### Try it
Each line that includes "normal" must be copied from the records.

(Collected data entries)
-------

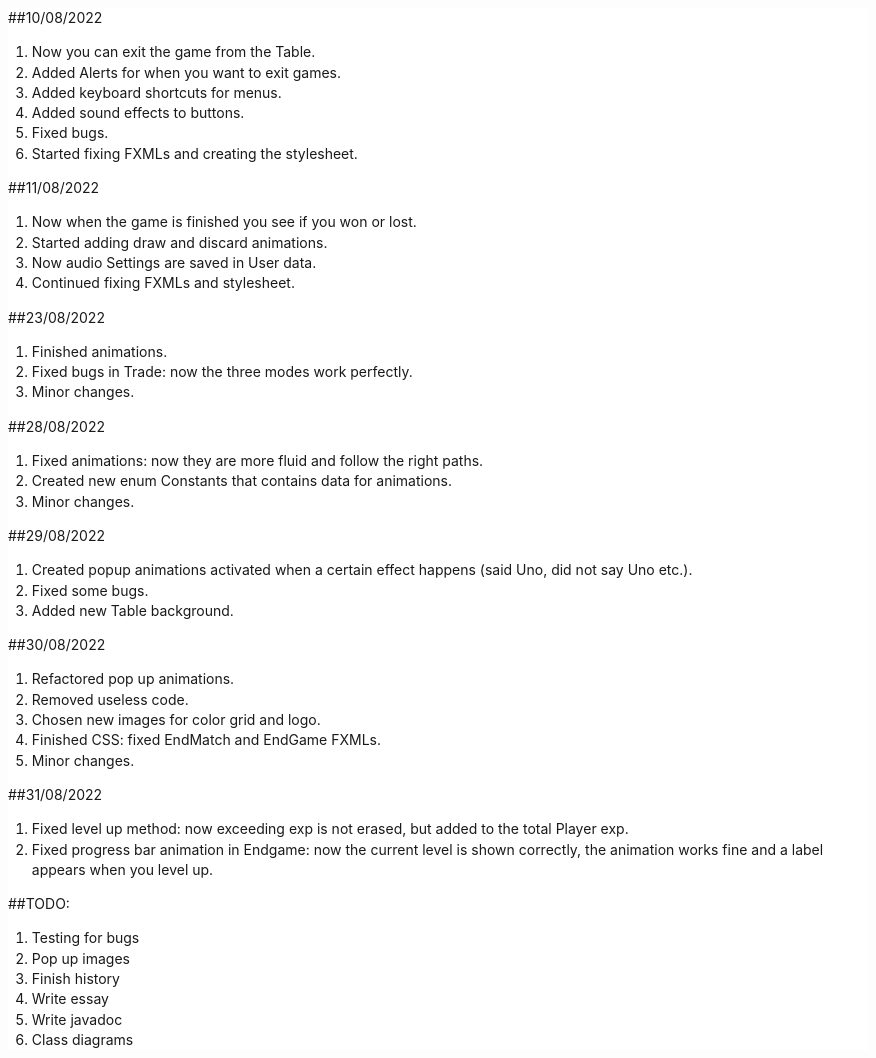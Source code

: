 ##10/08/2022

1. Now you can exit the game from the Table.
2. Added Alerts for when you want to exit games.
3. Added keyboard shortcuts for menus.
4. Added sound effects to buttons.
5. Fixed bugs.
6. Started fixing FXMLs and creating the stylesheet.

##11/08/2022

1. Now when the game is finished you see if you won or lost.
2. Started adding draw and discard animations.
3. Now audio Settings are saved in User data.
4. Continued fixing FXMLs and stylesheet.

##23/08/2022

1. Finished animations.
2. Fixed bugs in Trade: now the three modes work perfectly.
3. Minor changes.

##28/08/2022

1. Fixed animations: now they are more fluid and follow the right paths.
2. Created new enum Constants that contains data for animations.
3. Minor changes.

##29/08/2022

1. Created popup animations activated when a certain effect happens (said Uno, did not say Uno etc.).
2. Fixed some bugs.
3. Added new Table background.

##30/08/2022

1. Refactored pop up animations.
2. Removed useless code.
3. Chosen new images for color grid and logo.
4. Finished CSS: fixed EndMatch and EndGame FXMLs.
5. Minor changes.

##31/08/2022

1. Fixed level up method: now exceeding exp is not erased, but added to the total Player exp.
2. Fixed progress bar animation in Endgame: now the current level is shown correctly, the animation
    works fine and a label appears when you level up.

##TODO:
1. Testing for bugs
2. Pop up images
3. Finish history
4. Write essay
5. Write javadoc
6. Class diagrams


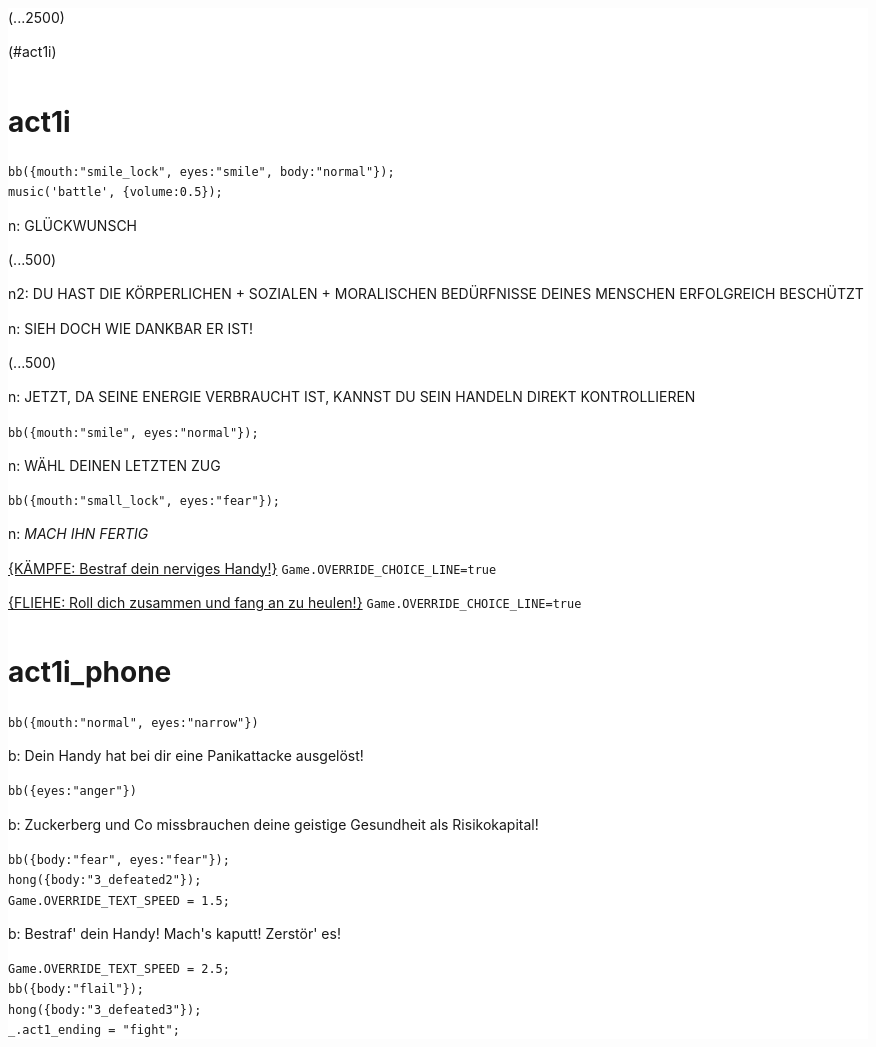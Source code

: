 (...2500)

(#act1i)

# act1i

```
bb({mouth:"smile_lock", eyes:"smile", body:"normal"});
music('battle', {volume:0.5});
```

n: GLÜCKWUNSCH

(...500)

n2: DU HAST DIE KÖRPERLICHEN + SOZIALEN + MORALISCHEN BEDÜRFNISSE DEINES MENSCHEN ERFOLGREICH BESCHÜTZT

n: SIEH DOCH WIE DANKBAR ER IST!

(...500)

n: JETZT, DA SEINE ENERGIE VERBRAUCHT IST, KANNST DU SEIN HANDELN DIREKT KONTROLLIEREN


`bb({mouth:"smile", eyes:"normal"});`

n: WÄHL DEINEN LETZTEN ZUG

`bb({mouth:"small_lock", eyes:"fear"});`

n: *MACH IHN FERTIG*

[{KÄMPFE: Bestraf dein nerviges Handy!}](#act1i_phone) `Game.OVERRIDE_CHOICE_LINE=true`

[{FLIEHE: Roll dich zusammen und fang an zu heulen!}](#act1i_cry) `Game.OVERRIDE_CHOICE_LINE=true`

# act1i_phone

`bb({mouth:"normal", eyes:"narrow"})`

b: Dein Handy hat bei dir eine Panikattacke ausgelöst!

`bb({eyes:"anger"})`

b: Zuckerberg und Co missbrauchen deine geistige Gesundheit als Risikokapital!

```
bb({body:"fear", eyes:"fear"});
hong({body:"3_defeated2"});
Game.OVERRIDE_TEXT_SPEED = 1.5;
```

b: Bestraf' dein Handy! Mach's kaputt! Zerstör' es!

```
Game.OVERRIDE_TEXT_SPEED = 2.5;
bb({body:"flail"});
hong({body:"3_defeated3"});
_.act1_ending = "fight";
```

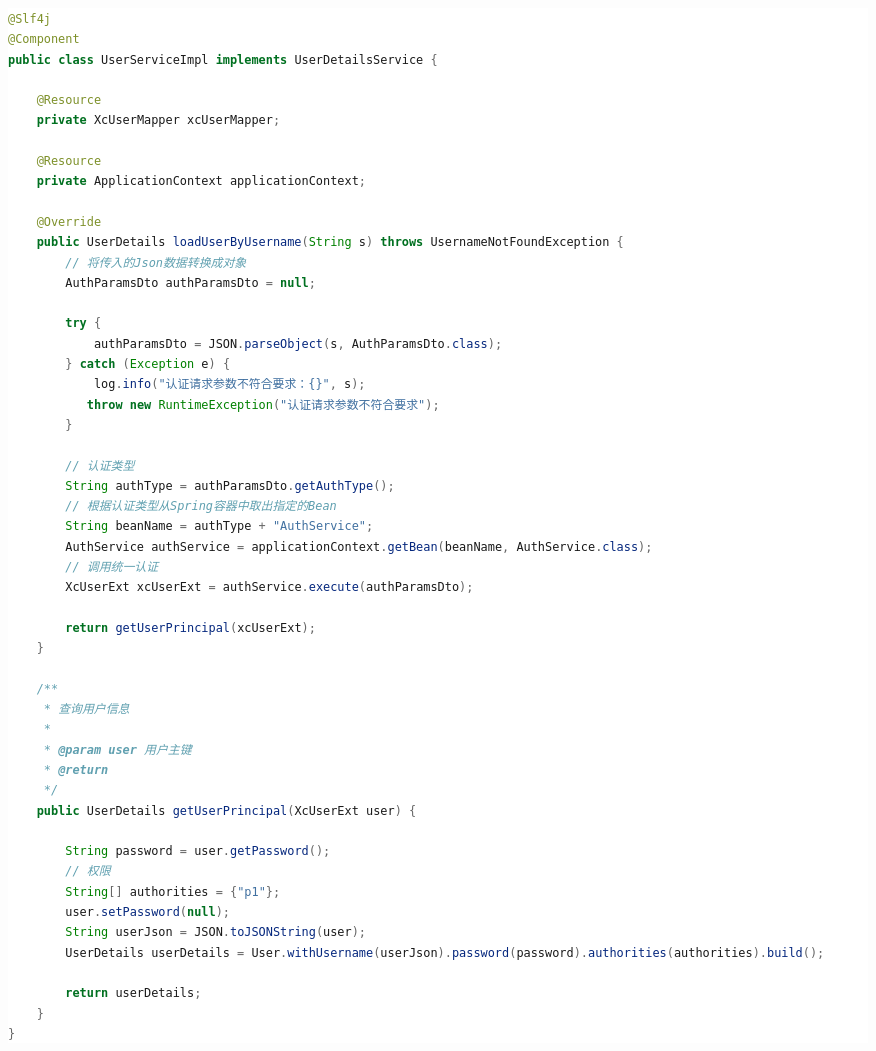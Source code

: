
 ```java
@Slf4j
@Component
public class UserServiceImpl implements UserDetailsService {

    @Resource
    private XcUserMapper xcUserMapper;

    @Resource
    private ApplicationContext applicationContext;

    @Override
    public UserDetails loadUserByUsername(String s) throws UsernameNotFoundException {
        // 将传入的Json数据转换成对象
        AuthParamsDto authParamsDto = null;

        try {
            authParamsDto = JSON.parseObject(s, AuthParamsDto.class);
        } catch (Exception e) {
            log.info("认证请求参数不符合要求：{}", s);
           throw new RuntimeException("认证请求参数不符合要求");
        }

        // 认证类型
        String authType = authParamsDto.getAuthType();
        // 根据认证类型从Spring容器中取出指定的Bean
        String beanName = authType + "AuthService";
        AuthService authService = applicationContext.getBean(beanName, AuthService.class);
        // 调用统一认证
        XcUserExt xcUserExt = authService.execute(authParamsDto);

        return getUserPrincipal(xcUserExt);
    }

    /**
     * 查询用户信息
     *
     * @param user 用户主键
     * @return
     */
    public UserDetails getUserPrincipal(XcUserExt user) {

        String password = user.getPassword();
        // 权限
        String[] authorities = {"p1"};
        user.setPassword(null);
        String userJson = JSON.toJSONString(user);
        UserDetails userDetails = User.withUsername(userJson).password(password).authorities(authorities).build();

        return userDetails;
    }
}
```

-------

### Written answer
bb({mouth:"smile_lock", eyes:"smile", body:"normal"});
`bb({mouth:"smile", eyes:"normal"});`
`bb({mouth:"normal", eyes:"narrow"})`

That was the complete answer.